“What’s good for the bird is good for the herd.”
- Rancher Jay Tanner
At first glance, greater sage-grouse and cattle don’t have much in common. A young steer weighs more than 500 pounds. A mature sage-grouse doesn’t top 5 pounds.
But after a lifetime of caring for both in tough and harsh northwestern Utah, Jay Tanner sees things in finer focus—he knows that sage-grouse and cattle need a lot of the same things to thrive.
THE TANNERS’ COMMITMENT TO CONSERVATION
“What’s good for the bird is good for the herd,” says Jay, whose family has been running the Della Ranches since the 1870s.

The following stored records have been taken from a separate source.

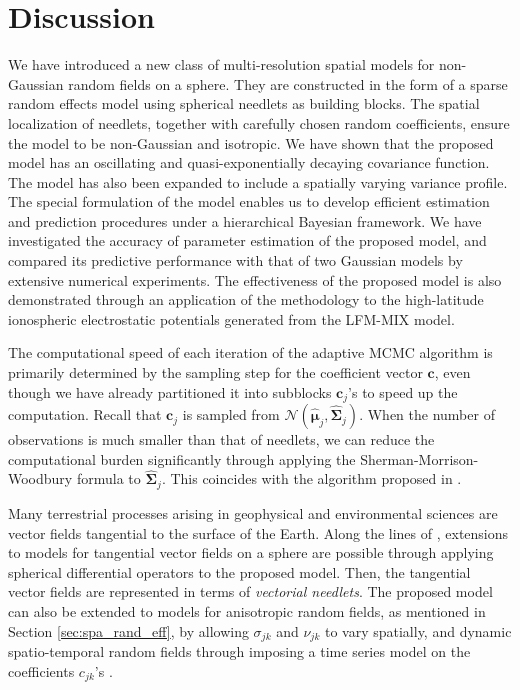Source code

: \documentclass[aoas,preprint]{imsart}
\numberwithin{equation}{section}
\theoremstyle{plain}
\begin{document}
\section{Discussion}\label{sec:discuss}
We have introduced a new class of multi-resolution spatial models for non-Gaussian  random fields on a sphere. They are constructed in the form of a sparse random effects model using spherical needlets as building blocks. The spatial localization of needlets, together with carefully chosen random coefficients, ensure the model to be non-Gaussian and isotropic. We have shown that the proposed model has an oscillating and quasi-exponentially decaying covariance function. The model has also been expanded to include a spatially varying variance profile.  The special formulation of the model enables us to develop efficient estimation and prediction procedures under a hierarchical Bayesian framework. We have investigated the accuracy of parameter estimation of the proposed model, and compared its predictive performance with that of two Gaussian models by extensive numerical experiments. The effectiveness of the proposed model is also demonstrated through an application of the methodology to the high-latitude ionospheric electrostatic potentials generated from the LFM-MIX model.

The computational speed of each iteration of the adaptive MCMC algorithm is primarily determined by the sampling step for the coefficient vector $\mathbf{c}$, even though we have already partitioned it into subblocks $\mathbf{c}_j$'s to speed up the computation. Recall that $\mathbf{c}_j$ is sampled from $\mathcal{N}(\hat{\bm{\mu}}_j, \widehat{\mathbf{\Sigma}}_j)$. When the number of observations is much smaller than that of needlets, we can reduce the computational burden significantly through applying the Sherman-Morrison-Woodbury formula to $\widehat{\mathbf{\Sigma}}_j$. This coincides with the algorithm proposed in \citet{Bhattacharya-16}.

Many terrestrial processes arising in geophysical and environmental sciences are vector fields tangential to the surface of the Earth. Along the lines of \citet{Fan-16}, extensions to models for tangential vector fields on a sphere are possible through applying spherical differential operators to the proposed model. Then, the tangential vector fields are represented in terms of \textit{vectorial needlets}. The proposed model can also be extended to models for anisotropic random fields, as mentioned in Section \ref{sec:spa_rand_eff}, by allowing $\sigma_{jk}$ and $\nu_{jk}$ to vary spatially, and dynamic spatio-temporal random fields through imposing a time series model on the coefficients $c_{jk}$'s \citep{Cressie-10}.
\end{document}
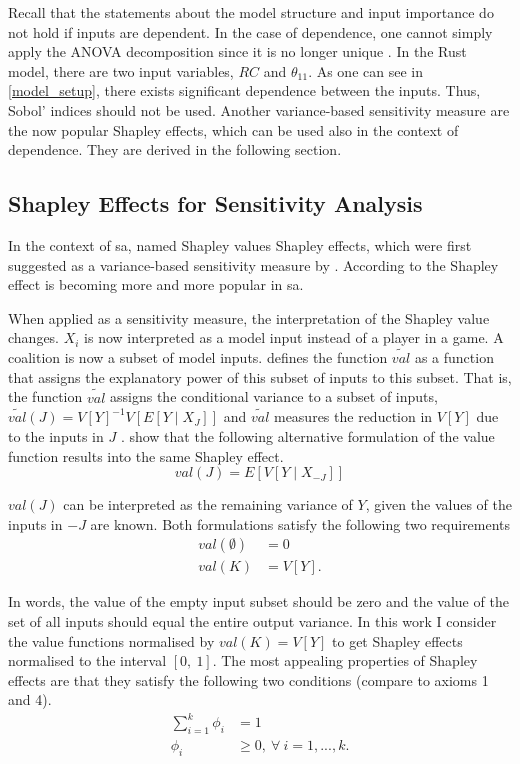 Recall that the statements about the model structure and input importance do not hold if inputs are dependent. In the case of dependence, one cannot simply apply the ANOVA decomposition since it is no longer unique \citep{O14}. In the Rust model, there are two input variables, $RC$ and $\theta_{11}$. As one can see in \cref{model_setup}, there exists significant dependence between the inputs. Thus, Sobol' indices should not be used. Another variance-based sensitivity measure are the now popular Shapley effects, which can be used also in the context of dependence. They are derived in the following section.

\subsection{Shapley Effects for Sensitivity Analysis}

In the context of sa, \citet{SNS16} named Shapley values Shapley effects, which were first suggested as a variance-based sensitivity measure by \citet{O14}. According to \citet{PRB20} the Shapley effect is becoming more and more popular in sa.

When applied as a sensitivity measure, the interpretation of the Shapley value changes. $X_i$ is now interpreted as a model input instead of a player in a game. A coalition is now a subset of model inputs. \citet{O14} defines the function $\widetilde{val}$ as a function that assigns the explanatory power of this subset of inputs to this subset. That is, the function $\widetilde{val}$ assigns the conditional variance to a subset of inputs, $\widetilde{val}(J)=V[Y]^{-1}V[E[Y \mid X_J]]$ and $\widetilde{val}$ measures the reduction in $V[Y]$ due to the inputs in $J$ \citep{SNS16}. \citep{SNS16} show that the following alternative formulation of the value function results into the same Shapley effect.
\begin{equation}
val(J)=E[V[Y \mid X_{- J}]]
\end{equation}

\noindent $val(J)$ can be interpreted as the remaining variance of $Y$, given the values of the inputs in $- J$ are known. Both formulations satisfy the following two requirements
\begin{align}
val(\emptyset)& = 0\\
val(K)& = V[Y].
\end{align}

\noindent In words, the value of the empty input subset should be zero and the value of the set of all inputs should equal the entire output variance. In this work I consider the value functions normalised by $val(K)=V[Y] $ to get Shapley effects normalised to the interval $ [0,\ 1] $. The most appealing properties of Shapley effects are that they satisfy the following two conditions (compare to axioms 1 and 4).
\begin{align}
\sum_{i=1}^{k}\phi_i& = 1\\
\phi_i& \geq 0,\ \forall \ i=1, ..., k.
\end{align}

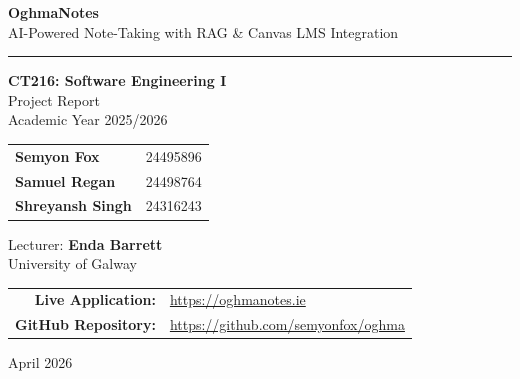 \documentclass[12pt,a4paper]{article}
\begin{document}
\thispagestyle{empty}
\begin{center}
    \vspace*{2cm}

    {\Huge\bfseries\textcolor{oghmablue}{OghmaNotes}}\\[0.5cm]
    {\Large\textcolor{oghmaaccent}{AI-Powered Note-Taking with RAG \& Canvas LMS Integration}}

    \vspace{1.5cm}
    \textcolor{oghmaaccent}{\rule{0.6\textwidth}{1.5pt}}
    \vspace{1.5cm}

    {\Large\textbf{CT216: Software Engineering I}}\\[0.3cm]
    {\large Project Report}\\[0.3cm]
    {\large Academic Year 2025/2026}

    \vspace{2cm}

    \begin{tabular}{ll}
        \textbf{Semyon Fox}      & 24495896 \\
        \textbf{Samuel Regan}    & 24498764 \\
        \textbf{Shreyansh Singh} & 24316243 \\
    \end{tabular}

    \vspace{1.5cm}

    {\large Lecturer: \textbf{Enda Barrett}}\\[0.3cm]
    {\large University of Galway}

    \vspace{1.5cm}

    \begin{tabular}{rl}
        \textbf{Live Application:} & \url{https://oghmanotes.ie} \\
        \textbf{GitHub Repository:} & \url{https://github.com/semyonfox/oghma} \\
    \end{tabular}

    \vfill
    {\large April 2026}
\end{center}
\newpage

\thispagestyle{empty}
\tableofcontents
\newpage
\setcounter{page}{1}

\end{document}
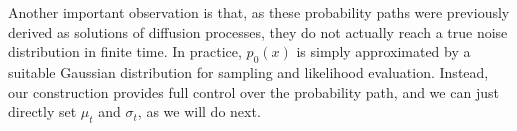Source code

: \documentclass{article}
\begin{document}
Another important observation is that, as these probability paths were previously derived as solutions of diffusion processes, they do not actually reach a true noise distribution in finite time. In practice, $p_0(x)$ is simply approximated by a suitable Gaussian distribution for sampling and likelihood evaluation. Instead, our construction provides full control over the probability path, and we can just directly set $\mu_t$ and $\sigma_t$, as we will do next.


\end{document}
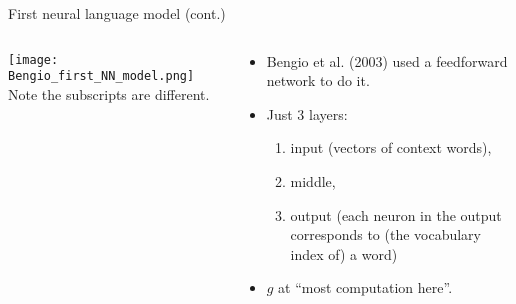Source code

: \documentclass[11pt,handout]{beamer}
\begin{document}
\begin{frame}{First neural language model (cont.)}
\begin{columns}
   \begin{column}{.6\textwidth}
      \texttt{[image: Bengio\_first\_NN\_model.png]}  
 {     \tiny    Note the subscripts are different.  }
   \end{column}
   \begin{column}{.6\textwidth}
      \begin{itemize}
       \item Bengio et al. (2003) used a feedforward network to do it.
       \item Just 3 layers: 
       \begin{enumerate}
        \item input (vectors of context words), 
        \item middle, 
        \item output (each neuron in the output corresponds to (the vocabulary index of) a word)
       \end{enumerate}
       \item $g$ at ``most computation here''.
      \end{itemize}
   \end{column}
\end{columns}
\end{frame}

\end{document}
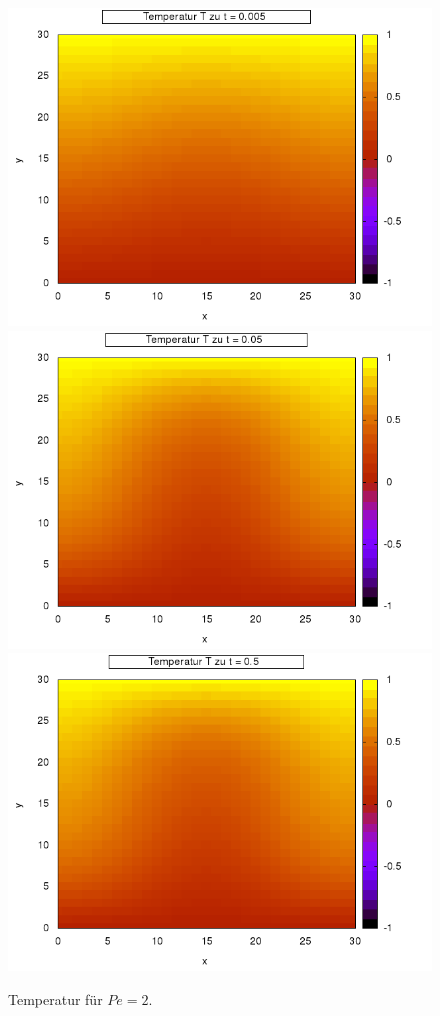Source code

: \documentclass[12pt,a4paper,titlepage,headinclude,bibtotoc]{scrartcl}
\begin{document}
\noindent\begin{minipage}[t]{0.50\textwidth}%
\begin{figure}[H]  
   \includegraphics[width=\linewidth]{res/task4/2_0005.png}
   \includegraphics[width=\linewidth]{res/task4/2_005.png}
   \includegraphics[width=\linewidth]{res/task4/2_05.png}
   \caption{Temperatur für $Pe = 2$.}
   \label{fig:task4_2}
   \end{figure}
   \vspace{1cm}
\end{minipage}%
\end{document}
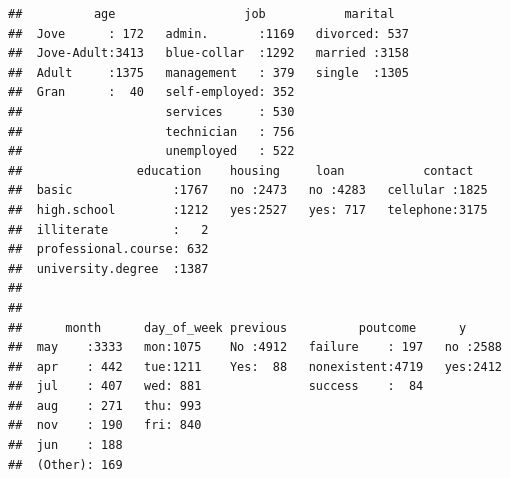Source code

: \documentclass[
]{article}
\newenvironment{Shaded}{\begin{snugshade}}{\end{snugshade}}
\newcommand{\AttributeTok}[1]{\textcolor[rgb]{0.77,0.63,0.00}{#1}}
\newcommand{\DecValTok}[1]{\textcolor[rgb]{0.00,0.00,0.81}{#1}}
\newcommand{\FunctionTok}[1]{\textcolor[rgb]{0.00,0.00,0.00}{#1}}
\newcommand{\NormalTok}[1]{#1}
\newcommand{\OtherTok}[1]{\textcolor[rgb]{0.56,0.35,0.01}{#1}}
\newcommand{\SpecialCharTok}[1]{\textcolor[rgb]{0.00,0.00,0.00}{#1}}
\begin{document}
\begin{Shaded}
\end{Shaded}

\begin{verbatim}
##          age                  job           marital    
##  Jove      : 172   admin.       :1169   divorced: 537  
##  Jove-Adult:3413   blue-collar  :1292   married :3158  
##  Adult     :1375   management   : 379   single  :1305  
##  Gran      :  40   self-employed: 352                  
##                    services     : 530                  
##                    technician   : 756                  
##                    unemployed   : 522                  
##                education    housing     loan           contact    
##  basic              :1767   no :2473   no :4283   cellular :1825  
##  high.school        :1212   yes:2527   yes: 717   telephone:3175  
##  illiterate         :   2                                         
##  professional.course: 632                                         
##  university.degree  :1387                                         
##                                                                   
##                                                                   
##      month      day_of_week previous          poutcome      y       
##  may    :3333   mon:1075    No :4912   failure    : 197   no :2588  
##  apr    : 442   tue:1211    Yes:  88   nonexistent:4719   yes:2412  
##  jul    : 407   wed: 881               success    :  84             
##  aug    : 271   thu: 993                                            
##  nov    : 190   fri: 840                                            
##  jun    : 188                                                       
##  (Other): 169
\end{verbatim}

\begin{Shaded}
\end{Shaded}
\end{document}

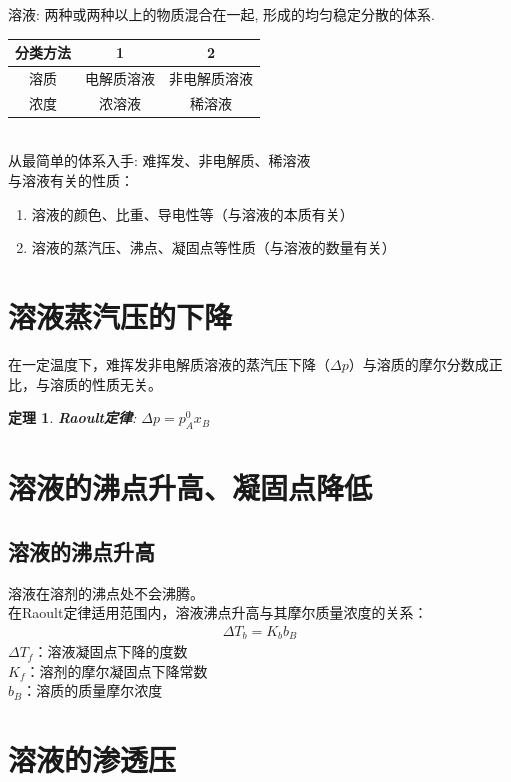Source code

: \documentclass[12pt, a4paper, oneside]{ctexbook}
\newtheorem{theorem}{定理}[section]
\begin{document}
溶液: 两种或两种以上的物质混合在一起, 形成的均匀稳定分散的体系. 
\begin{table}[htbp]
    \centering
    \begin{tabular}{|c|c|c|}
        \hline
        分类方法 & 1 & 2\\
        \hline
        溶质 & 电解质溶液 & 非电解质溶液\\
        \hline
        浓度 & 浓溶液 & 稀溶液\\
        \hline
    \end{tabular}
\end{table}
\\从最简单的体系入手: 难挥发、非电解质、稀溶液
\\与溶液有关的性质：
\begin{enumerate}
    \item 溶液的颜色、比重、导电性等（与溶液的本质有关）
    \item 溶液的蒸汽压、沸点、凝固点等性质（与溶液的数量有关）
\end{enumerate}

\section{溶液蒸汽压的下降}
在一定温度下，难挥发非电解质溶液的蒸汽压下降（$\Delta p$）与溶质的摩尔分数成正比，与溶质的性质无关。
\begin{theorem}
    \textbf{Raoult定律}: $\Delta p = p_A^0 x_B$
\end{theorem}

\section{溶液的沸点升高、凝固点降低}
\subsection{溶液的沸点升高}
溶液在溶剂的沸点处不会沸腾。\\
在Raoult定律适用范围内，溶液沸点升高与其摩尔质量浓度的关系：
\begin{align*}
    \Delta T_b = K_b b_B
\end{align*}
$\Delta T_f$：溶液凝固点下降的度数\\
$K_f$：溶剂的摩尔凝固点下降常数\\
$b_B$：溶质的质量摩尔浓度\\

\section{溶液的渗透压}
\end{document}
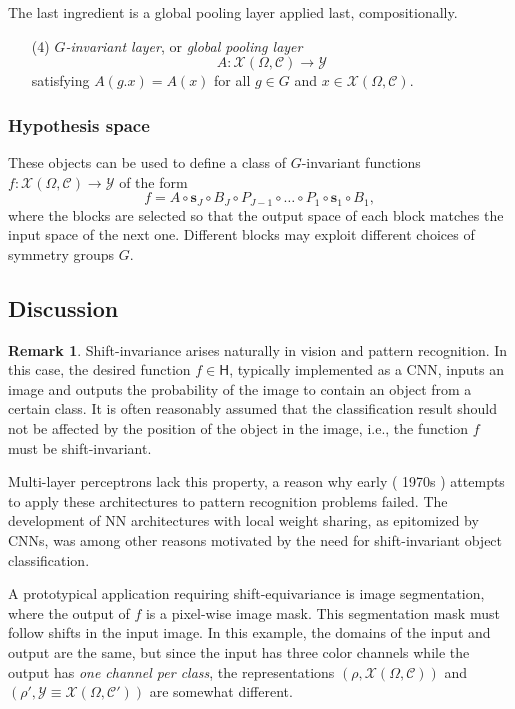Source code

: \documentclass[12pt]{article}
\numberwithin{equation}{section}
\theoremstyle{definition}
\newtheorem{rmk}[thm]{Remark}
\newcommand{		\1		}	{	\bm{1}					}%
\begin{document}
The last ingredient is a global pooling layer applied last, compositionally. 

\begin{enumerate}
\item[(4)] \emph{$G$-invariant layer}, or \emph{global pooling layer} $\quad$ 
	$$
	A : \mathcal{X} (\Omega, \mathcal{C}) \to \mathcal{Y}
	$$ 
	satisfying $A(g.x) = A(x)$ for all $g \in G$ and $x \in \mathcal{X}(\Omega, \mathcal{C})$. 
\end{enumerate}


\subsubsection*{Hypothesis space} 

These objects can be used to define a class of $G$-invariant functions $f: \mathcal{X}(\Omega, \mathcal{C}) \to \mathcal{Y}$ of the form
    $$
    f = A \circ \mathbf{s}_J \circ B_J \circ P_{J-1} \circ \dots \circ P_1 \circ \mathbf{s}_1 \circ B_1 ,
    $$
where the blocks are selected so that the output space of each block matches the input space of the next one. Different blocks may exploit different choices of symmetry groups $G$.

\subsection{Discussion} 


\begin{rmk}
Shift-invariance arises naturally in vision and pattern recognition. In this case, the desired function $f \in \textsf{H}$, typically implemented as a CNN, inputs an image and outputs the probability of the image to contain an object from a certain class. It is often reasonably assumed that the classification result should not be affected by the position of the object in the image, i.e., the function $f$ must be shift-invariant.

Multi-layer perceptrons lack this property, a reason why early ( 1970s ) attempts to apply these architectures to pattern recognition problems failed. The development of NN architectures with local weight sharing, as epitomized by CNNs, was among other reasons motivated by the need for shift-invariant object classification. 

A prototypical application requiring shift-equivariance is image segmentation, where the output of $f$ is a pixel-wise image mask. This segmentation mask must follow shifts in the input image. In this example, the domains of the input and output are the same, but since the input has three color channels while the output has \emph{one channel per class}, the representations $(\rho, \mathcal{X}(\Omega, \mathcal{C}) )$ and $(\rho', \mathcal{Y} \equiv \mathcal{X}(\Omega, \mathcal{C}'))$ are somewhat different. 
\end{rmk}
\end{document}
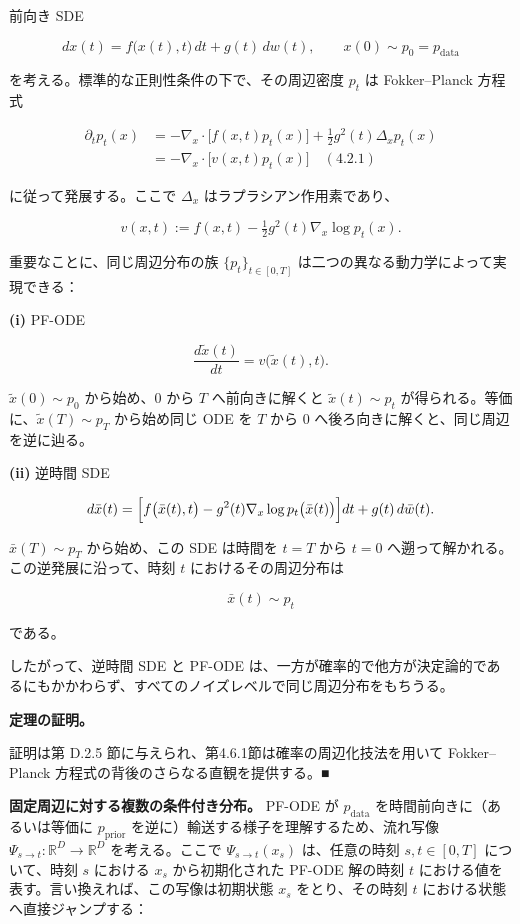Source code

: \begin{propositionbox}
前向き SDE

\[
dx(t)=f\bigl(x(t),t\bigr)\,dt + g(t)\,dw(t), \qquad x(0)\sim p_0=p_{\mathrm{data}}
\]

を考える。標準的な正則性条件の下で、その周辺密度 $p_t$ は Fokker–Planck 方程式

\[
\begin{aligned}
\partial_t p_t(x)
&= -\nabla_x\cdot\bigl[f(x,t)p_t(x)\bigr] + \tfrac12 g^2(t)\Delta_x p_t(x) \\
&= -\nabla_x\cdot\bigl[v(x,t)p_t(x)\bigr] \quad (4.2.1)
\end{aligned}
\]

に従って発展する。ここで $\Delta_x$ はラプラシアン作用素であり、

\[
v(x,t):=f(x,t)-\tfrac12 g^2(t)\nabla_x\log p_t(x).
\]

重要なことに、同じ周辺分布の族 $\{p_t\}_{t\in[0,T]}$ は二つの異なる動力学によって実現できる：

\textbf{(i)} PF-ODE

\[
\frac{d\tilde{x}(t)}{dt}=v\bigl(\tilde{x}(t),t\bigr).
\]

$\tilde{x}(0)\sim p_0$ から始め、$0$ から $T$ へ前向きに解くと $\tilde{x}(t)\sim p_t$ が得られる。等価に、$\tilde{x}(T)\sim p_T$ から始め同じ ODE を $T$ から $0$ へ後ろ向きに解くと、同じ周辺を逆に辿る。

\textbf{(ii)} 逆時間 SDE

\[
d\bar{x}(t)=\Bigl[f\bigl(\bar{x}(t),t\bigr)-g^2(t)\nabla_x\log p_t\bigl(\bar{x}(t)\bigr)\Bigr]dt + g(t)\,d\bar{w}(t).
\]

$\bar{x}(T)\sim p_T$ から始め、この SDE は時間を $t=T$ から $t=0$ へ遡って解かれる。この逆発展に沿って、時刻 $t$ におけるその周辺分布は

\[
\bar{x}(t)\sim p_t
\]

である。

したがって、逆時間 SDE と PF-ODE は、一方が確率的で他方が決定論的であるにもかかわらず、すべてのノイズレベルで同じ周辺分布をもちうる。
\end{propositionbox}


\textbf{定理の証明。}

証明は第 D.2.5 節に与えられ、第4.6.1節は確率の周辺化技法を用いて Fokker–Planck 方程式の背後のさらなる直観を提供する。■

\textbf{固定周辺に対する複数の条件付き分布。} PF-ODE が $p_{\mathrm{data}}$ を時間前向きに（あるいは等価に $p_{\mathrm{prior}}$ を逆に）輸送する様子を理解するため、流れ写像 $\Psi_{s\to t}:\mathbb{R}^D\to\mathbb{R}^D$ を考える。ここで $\Psi_{s\to t}(x_s)$ は、任意の時刻 $s,t\in[0,T]$ について、時刻 $s$ における $x_s$ から初期化された PF-ODE 解の時刻 $t$ における値を表す。言い換えれば、この写像は初期状態 $x_s$ をとり、その時刻 $t$ における状態へ直接ジャンプする：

Sage-grouse and cows have equal weight in his view. Even the nearest town, Grouse Creek, is named for the pointy-tailed bird.
Jay and his wife Diane, along with Jay’s two brothers, Blaine and Brent, and their families, have made sage-grouse a priority. And it turns out that in order to help this bird, partners who don’t always see eye-to-eye will come together. The Tanners have welcomed them all, from Utah State University graduate students tracking grouse with radio telemetry, to tourists looking to live like cowboys on their Box C Guest Ranch. Jay and Diane have met with the Secretary of Agriculture and, in the spring of 2015, were invited to greet President Obama.
“We feel like we share a little piece of heaven with those that visit,” says Diane. “It’s worked really well…to have people come and see what’s going on, see what we do.”
MAKING A DIFFERENCE THAT LASTS
Playing host to so many different interests makes for a long to-do list. “As ranchers, we deal with finances, soils, crops, livestock, marketing, labor relations, futures, equipment, repairs, utilities, water management, public land managers, wildlife and neighbor relations among other things,” says Jay (in very one long breath).
But being busy doesn’t get in the Tanners’ way of doing everything they can to help the sage-grouse. No matter who you are, if you visit Della Ranch, Jay will probably say, “Let me show you our sage-grouse.” He remembers watching sage-grouse when he was just a kid. “They’re still here, and I want to make sure they’re here for my grandkids and great-grandkids.”
PARTNERING FOR LAND PROTECTION
As recent as 2015, The Nature Conservancy joined forces with several ranching families—including the Tanners—and the Natural Resource Conservation Service (NRCS) to secure more than $3.7 million in public funds to protect prime sage-grouse habitat on five ranching properties. The funds will help conserve 9,312 acres of land through conservation easements.
These ranches support nesting, brood-rearing and wintering habitat for grouse, along with five leks—sites where males perform their annual mating ritual to attract females. They are also home to a proud history of ranching, a treasured way of life handed down from one generation to the next.